To verify the native extension is active:

require 'classifier'
puts Classifier::LSI.backend  # => :native

To force pure Ruby mode (for debugging):

NATIVE_VECTOR=true ruby your_script.rb

To suppress the warning when native extension isn't available:

SUPPRESS_LSI_WARNING=true ruby your_script.rb

Compatibility

Ruby Version Status
4.0 Supported
3.4 Supported
3.3 Supported
3.2 Supported
3.1 EOL (unsupported)

Bayesian Classifier

Fast, accurate classification with modest memory requirements. Ideal for spam filtering, sentiment analysis, and content categorization.

Quick Start

require 'classifier'

classifier = Classifier::Bayes.new(:spam, :ham)

# Train with keyword arguments
classifier.train(spam: "Buy cheap viagra now! Limited offer!")
classifier.train(ham: "Meeting scheduled for tomorrow at 10am")

# Train multiple items at once
classifier.train(
  spam: ["You've won a million dollars!", "Free money!!!"],
  ham: ["Please review the document", "Lunch tomorrow?"]
)

# Classify new text
classifier.classify "Congratulations! You've won a prize!"
# => "Spam"

Learn More

LSI (Latent Semantic Indexing)

Semantic analysis using Singular Value Decomposition (SVD). More flexible than Bayesian classifiers, providing search, clustering, and classification based on meaning rather than just keywords.

Quick Start

require 'classifier'

lsi = Classifier::LSI.new

# Add documents with hash-style syntax (category => item(s))
lsi.add("Pets" => "Dogs are loyal pets that love to play fetch")
lsi.add("Pets" => "Cats are independent and love to nap")
lsi.add("Programming" => "Ruby is a dynamic programming language")

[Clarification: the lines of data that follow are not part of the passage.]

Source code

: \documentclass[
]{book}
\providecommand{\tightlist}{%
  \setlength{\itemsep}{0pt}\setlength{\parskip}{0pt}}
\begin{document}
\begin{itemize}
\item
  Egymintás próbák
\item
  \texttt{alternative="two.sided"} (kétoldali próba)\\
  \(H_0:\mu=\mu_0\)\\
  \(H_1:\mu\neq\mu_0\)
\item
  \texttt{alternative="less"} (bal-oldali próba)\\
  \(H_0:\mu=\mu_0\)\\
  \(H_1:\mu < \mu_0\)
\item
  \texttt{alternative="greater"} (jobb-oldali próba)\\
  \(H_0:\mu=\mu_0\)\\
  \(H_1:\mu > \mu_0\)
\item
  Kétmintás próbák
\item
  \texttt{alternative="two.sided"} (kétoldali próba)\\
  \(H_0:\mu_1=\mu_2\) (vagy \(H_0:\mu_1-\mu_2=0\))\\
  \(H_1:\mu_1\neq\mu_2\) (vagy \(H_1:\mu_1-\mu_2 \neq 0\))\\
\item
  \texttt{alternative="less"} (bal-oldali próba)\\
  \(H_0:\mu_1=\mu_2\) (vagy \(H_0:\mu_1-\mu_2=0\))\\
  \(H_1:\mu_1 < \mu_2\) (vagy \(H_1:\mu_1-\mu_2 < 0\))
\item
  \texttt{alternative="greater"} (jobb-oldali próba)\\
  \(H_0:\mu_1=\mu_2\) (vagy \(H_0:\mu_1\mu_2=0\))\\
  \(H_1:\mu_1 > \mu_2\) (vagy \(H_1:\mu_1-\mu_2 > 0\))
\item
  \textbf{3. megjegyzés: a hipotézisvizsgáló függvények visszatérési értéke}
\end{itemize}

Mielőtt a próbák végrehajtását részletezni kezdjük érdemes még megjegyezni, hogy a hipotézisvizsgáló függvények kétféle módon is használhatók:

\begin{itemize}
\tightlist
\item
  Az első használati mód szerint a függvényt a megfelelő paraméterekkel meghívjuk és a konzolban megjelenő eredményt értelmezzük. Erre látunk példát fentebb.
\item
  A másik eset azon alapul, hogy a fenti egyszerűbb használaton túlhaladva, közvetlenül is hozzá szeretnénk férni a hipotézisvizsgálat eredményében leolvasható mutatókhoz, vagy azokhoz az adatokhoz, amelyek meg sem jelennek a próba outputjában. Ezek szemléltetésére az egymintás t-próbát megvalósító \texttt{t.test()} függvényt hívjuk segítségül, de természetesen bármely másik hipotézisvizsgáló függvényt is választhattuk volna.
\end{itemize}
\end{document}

# Add multiple items with the same category
lsi.add("Programming" => ["Python is great for data science", "JavaScript runs in browsers"])

# Batch operations with multiple categories
lsi.add(
  "Pets" => ["Hamsters are small furry pets", "Birds can be great companions"],
  "Programming" => "Go is fast and concurrent"
)

# Classify new text
lsi.classify "My puppy loves to run around"
# => "Pets"

# Get classification with confidence score
lsi.classify_with_confidence "Learning to code in Ruby"
# => ["Programming", 0.89]

Search and Discovery

# Find similar documents
lsi.find_related "Dogs are great companions", 2
# => ["Dogs are loyal pets that love to play fetch", "Cats are independent..."]

# Search by keyword
lsi.search "programming", 3
# => ["Ruby is a dynamic programming language", "Python is great for..."]

Text Summarization

LSI can extract key sentences from text:

text = "First sentence about dogs. Second about cats. Third about birds."
text.summary(2)  # Extract 2 most relevant sentences

For better sentence boundary detection (handles abbreviations like "Dr.", decimals, etc.), install the optional pragmatic_segmenter gem:

gem 'pragmatic_segmenter'

Learn More

k-Nearest Neighbors (kNN)

Instance-based classification that stores examples and classifies by finding the most similar ones. No training phase required—just add examples and classify.

Key Features

  • No Training Required: Uses instance-based learning—store examples and classify by similarity
  • Interpretable Results: Returns neighbors that contributed to the decision
  • Incremental Updates: Easy to add or remove examples without retraining
  • Distance-Weighted Voting: Optional weighting by similarity score
  • Built on LSI: Leverages LSI's semantic similarity for better matching

Quick Start

require 'classifier'

knn = Classifier::KNN.new(k: 3)

# Add labeled examples
knn.add(spam: ["Buy now! Limited offer!", "You've won a million dollars!"])
knn.add(ham: ["Meeting at 3pm tomorrow", "Please review the document"])

# Classify new text
knn.classify "Congratulations! Claim your prize!"
# => "spam"

Detailed Classification

Get neighbor information for interpretable results:

result = knn.classify_with_neighbors "Free money offer"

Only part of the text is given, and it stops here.